● What you should do:
Your answer should be the records below, written out exactly.

# # # # # # #

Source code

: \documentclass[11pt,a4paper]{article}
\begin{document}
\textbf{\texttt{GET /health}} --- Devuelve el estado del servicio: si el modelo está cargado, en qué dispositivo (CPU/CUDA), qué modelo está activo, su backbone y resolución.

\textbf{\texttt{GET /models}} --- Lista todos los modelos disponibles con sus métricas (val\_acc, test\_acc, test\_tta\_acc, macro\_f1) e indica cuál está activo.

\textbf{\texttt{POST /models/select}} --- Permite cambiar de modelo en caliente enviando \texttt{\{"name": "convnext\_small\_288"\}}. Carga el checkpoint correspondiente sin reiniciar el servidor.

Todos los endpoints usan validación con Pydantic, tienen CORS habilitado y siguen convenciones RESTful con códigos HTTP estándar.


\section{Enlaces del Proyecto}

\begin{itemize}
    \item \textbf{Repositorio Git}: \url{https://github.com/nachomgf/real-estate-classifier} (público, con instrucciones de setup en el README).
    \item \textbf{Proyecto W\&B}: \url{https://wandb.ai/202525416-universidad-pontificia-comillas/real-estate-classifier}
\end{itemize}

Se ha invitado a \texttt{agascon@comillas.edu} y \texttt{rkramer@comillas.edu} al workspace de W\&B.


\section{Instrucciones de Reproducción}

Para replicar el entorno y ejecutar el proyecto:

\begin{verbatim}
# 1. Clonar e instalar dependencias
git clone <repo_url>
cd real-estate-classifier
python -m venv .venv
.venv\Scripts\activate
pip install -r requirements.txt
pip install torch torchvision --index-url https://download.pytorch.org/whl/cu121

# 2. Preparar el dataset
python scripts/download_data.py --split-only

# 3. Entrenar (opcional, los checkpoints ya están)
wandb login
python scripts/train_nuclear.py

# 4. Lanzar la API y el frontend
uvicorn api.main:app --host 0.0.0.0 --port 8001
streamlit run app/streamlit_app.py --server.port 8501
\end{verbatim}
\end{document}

# # # # # # #

● Finished exercise:
Source code

: \documentclass[11pt,a4paper]{article}
\begin{document}
\textbf{\texttt{GET /health}} --- Devuelve el estado del servicio: si el modelo está cargado, en qué dispositivo (CPU/CUDA), qué modelo está activo, su backbone y resolución.

\textbf{\texttt{GET /models}} --- Lista todos los modelos disponibles con sus métricas (val\_acc, test\_acc, test\_tta\_acc, macro\_f1) e indica cuál está activo.

\textbf{\texttt{POST /models/select}} --- Permite cambiar de modelo en caliente enviando \texttt{\{"name": "convnext\_small\_288"\}}. Carga el checkpoint correspondiente sin reiniciar el servidor.

Todos los endpoints usan validación con Pydantic, tienen CORS habilitado y siguen convenciones RESTful con códigos HTTP estándar.


\section{Enlaces del Proyecto}

\begin{itemize}
    \item \textbf{Repositorio Git}: \url{https://github.com/nachomgf/real-estate-classifier} (público, con instrucciones de setup en el README).
    \item \textbf{Proyecto W\&B}: \url{https://wandb.ai/202525416-universidad-pontificia-comillas/real-estate-classifier}
\end{itemize}

Se ha invitado a \texttt{agascon@comillas.edu} y \texttt{rkramer@comillas.edu} al workspace de W\&B.


\section{Instrucciones de Reproducción}

Para replicar el entorno y ejecutar el proyecto:

\begin{verbatim}
# 1. Clonar e instalar dependencias
git clone <repo_url>
cd real-estate-classifier
python -m venv .venv
.venv\Scripts\activate
pip install -r requirements.txt
pip install torch torchvision --index-url https://download.pytorch.org/whl/cu121

# 2. Preparar el dataset
python scripts/download_data.py --split-only

# 3. Entrenar (opcional, los checkpoints ya están)
wandb login
python scripts/train_nuclear.py

# 4. Lanzar la API y el frontend
uvicorn api.main:app --host 0.0.0.0 --port 8001
streamlit run app/streamlit_app.py --server.port 8501
\end{verbatim}
\end{document}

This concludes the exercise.